My understanding of a docker-volume is that it is some storage on my local machine, which different docker containers running on my local machine as well, can access.
I have used a docker-compose.yml to create a docker container running a postgres database. I specified the volume path as 'postgres:/var/lib/postgresql/data'. This seems to be a Linux path, however. I assume that Linux is the OS running in my container and somehow docker knows where to look for the actual data on my Windows machine. Can someone tell me what would be the Windows path to this volume file?
I have specified the name of the volume as 'postgres'. When I list the existing volumes on my local machine using 'docker volume ls', however, I can only see one named volume called 'docker_postgres'. I have read that docker preprends the volume name with the project directory that it is stored in. That's one of the reasons I would like to find the location of the volume on my local machine - simply because I cannot comprehend why the prefix is 'docker'.

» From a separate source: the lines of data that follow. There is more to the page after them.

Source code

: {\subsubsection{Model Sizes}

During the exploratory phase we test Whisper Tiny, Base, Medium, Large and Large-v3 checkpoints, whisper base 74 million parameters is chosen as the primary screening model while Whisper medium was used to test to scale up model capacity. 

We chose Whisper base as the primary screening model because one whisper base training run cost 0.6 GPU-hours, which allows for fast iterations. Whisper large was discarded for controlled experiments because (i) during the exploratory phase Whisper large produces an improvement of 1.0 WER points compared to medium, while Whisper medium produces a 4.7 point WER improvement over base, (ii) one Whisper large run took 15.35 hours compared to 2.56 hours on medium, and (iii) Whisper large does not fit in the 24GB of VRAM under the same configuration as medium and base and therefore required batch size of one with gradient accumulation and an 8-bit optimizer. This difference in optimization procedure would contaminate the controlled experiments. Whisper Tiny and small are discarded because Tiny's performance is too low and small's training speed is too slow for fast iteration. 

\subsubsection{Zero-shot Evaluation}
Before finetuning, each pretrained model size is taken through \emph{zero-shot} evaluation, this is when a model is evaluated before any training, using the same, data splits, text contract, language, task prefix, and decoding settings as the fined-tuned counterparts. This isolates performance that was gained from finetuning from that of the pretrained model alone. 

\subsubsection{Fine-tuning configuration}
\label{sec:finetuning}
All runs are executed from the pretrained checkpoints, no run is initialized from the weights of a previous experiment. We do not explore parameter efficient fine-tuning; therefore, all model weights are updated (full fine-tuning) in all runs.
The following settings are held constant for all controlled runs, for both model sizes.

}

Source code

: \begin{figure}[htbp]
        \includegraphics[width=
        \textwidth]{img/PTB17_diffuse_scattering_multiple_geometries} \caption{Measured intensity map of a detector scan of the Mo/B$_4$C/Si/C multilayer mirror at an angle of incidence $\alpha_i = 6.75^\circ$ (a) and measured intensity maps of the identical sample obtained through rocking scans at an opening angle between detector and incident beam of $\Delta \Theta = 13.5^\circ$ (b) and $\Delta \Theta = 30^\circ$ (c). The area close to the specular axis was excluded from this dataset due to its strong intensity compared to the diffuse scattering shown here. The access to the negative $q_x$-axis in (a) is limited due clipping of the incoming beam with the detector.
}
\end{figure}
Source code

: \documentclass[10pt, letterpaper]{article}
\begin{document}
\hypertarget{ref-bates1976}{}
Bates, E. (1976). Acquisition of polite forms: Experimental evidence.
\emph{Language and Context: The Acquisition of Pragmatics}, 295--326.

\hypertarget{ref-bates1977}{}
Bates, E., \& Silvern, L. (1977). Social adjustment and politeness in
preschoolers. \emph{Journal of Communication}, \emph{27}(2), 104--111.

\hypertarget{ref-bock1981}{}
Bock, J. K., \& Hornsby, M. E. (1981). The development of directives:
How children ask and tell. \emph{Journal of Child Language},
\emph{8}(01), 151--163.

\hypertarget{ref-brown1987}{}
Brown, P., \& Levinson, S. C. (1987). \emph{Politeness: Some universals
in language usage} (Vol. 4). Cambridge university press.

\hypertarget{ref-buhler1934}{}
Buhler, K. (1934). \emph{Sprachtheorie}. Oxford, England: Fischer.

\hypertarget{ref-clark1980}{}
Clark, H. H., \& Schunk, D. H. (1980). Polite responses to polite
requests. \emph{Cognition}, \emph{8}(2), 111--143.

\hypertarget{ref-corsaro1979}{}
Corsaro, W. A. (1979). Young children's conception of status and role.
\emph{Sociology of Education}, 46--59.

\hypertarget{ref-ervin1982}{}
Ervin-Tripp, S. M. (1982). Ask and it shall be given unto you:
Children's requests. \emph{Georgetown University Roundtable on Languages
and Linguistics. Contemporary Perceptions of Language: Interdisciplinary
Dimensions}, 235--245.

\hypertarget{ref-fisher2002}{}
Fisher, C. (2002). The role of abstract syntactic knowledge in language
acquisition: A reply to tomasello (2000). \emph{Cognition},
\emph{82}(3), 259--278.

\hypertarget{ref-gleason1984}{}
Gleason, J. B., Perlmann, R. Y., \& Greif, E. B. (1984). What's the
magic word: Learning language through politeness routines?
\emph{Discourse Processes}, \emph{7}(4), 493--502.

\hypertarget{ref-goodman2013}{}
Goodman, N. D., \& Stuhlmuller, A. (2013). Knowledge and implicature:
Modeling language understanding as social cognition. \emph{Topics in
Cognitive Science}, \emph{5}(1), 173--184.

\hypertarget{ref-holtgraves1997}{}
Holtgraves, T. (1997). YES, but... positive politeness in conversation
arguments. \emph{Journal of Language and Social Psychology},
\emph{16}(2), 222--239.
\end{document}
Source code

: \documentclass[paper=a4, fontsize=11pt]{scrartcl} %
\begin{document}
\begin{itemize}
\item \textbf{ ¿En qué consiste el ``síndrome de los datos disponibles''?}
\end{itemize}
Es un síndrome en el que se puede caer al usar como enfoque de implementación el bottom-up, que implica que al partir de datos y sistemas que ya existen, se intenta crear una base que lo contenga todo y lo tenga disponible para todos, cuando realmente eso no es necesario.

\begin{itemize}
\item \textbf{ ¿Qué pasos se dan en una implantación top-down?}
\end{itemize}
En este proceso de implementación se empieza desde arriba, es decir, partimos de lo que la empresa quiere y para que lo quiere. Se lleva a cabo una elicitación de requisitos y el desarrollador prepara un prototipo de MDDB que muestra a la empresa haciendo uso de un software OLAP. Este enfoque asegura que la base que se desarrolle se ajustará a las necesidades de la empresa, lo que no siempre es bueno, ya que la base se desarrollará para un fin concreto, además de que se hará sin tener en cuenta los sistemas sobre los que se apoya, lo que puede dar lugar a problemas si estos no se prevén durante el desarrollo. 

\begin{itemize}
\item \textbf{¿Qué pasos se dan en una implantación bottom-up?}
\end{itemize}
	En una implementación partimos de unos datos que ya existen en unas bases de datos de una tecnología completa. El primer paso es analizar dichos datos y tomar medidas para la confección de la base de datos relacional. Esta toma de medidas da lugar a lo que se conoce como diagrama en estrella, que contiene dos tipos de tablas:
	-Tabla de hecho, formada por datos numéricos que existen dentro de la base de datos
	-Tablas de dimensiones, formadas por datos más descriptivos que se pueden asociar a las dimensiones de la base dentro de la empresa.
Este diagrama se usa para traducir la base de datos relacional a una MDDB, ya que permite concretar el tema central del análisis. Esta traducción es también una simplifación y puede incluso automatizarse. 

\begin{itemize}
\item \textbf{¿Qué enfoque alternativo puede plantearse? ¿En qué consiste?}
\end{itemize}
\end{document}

You probably realized I don't have a broad background on docker, please help me out with an explanation!
CodePudding user response:
Can someone tell me what would be the Windows path to this volume file?
Yes, someone could (I can't, I don't know the internals well enough), but that would be circumventing how docker volumes are meant to be used.
If you want to access your data from outside containers, you would simply not use a named volume, but directly use a path instead of the postgres
volume name.
If you need to access the data nevertheless, mounting the volume in a container that gives your host access to the data (e.g. through SSH/SCP) is the canonical way of doing this.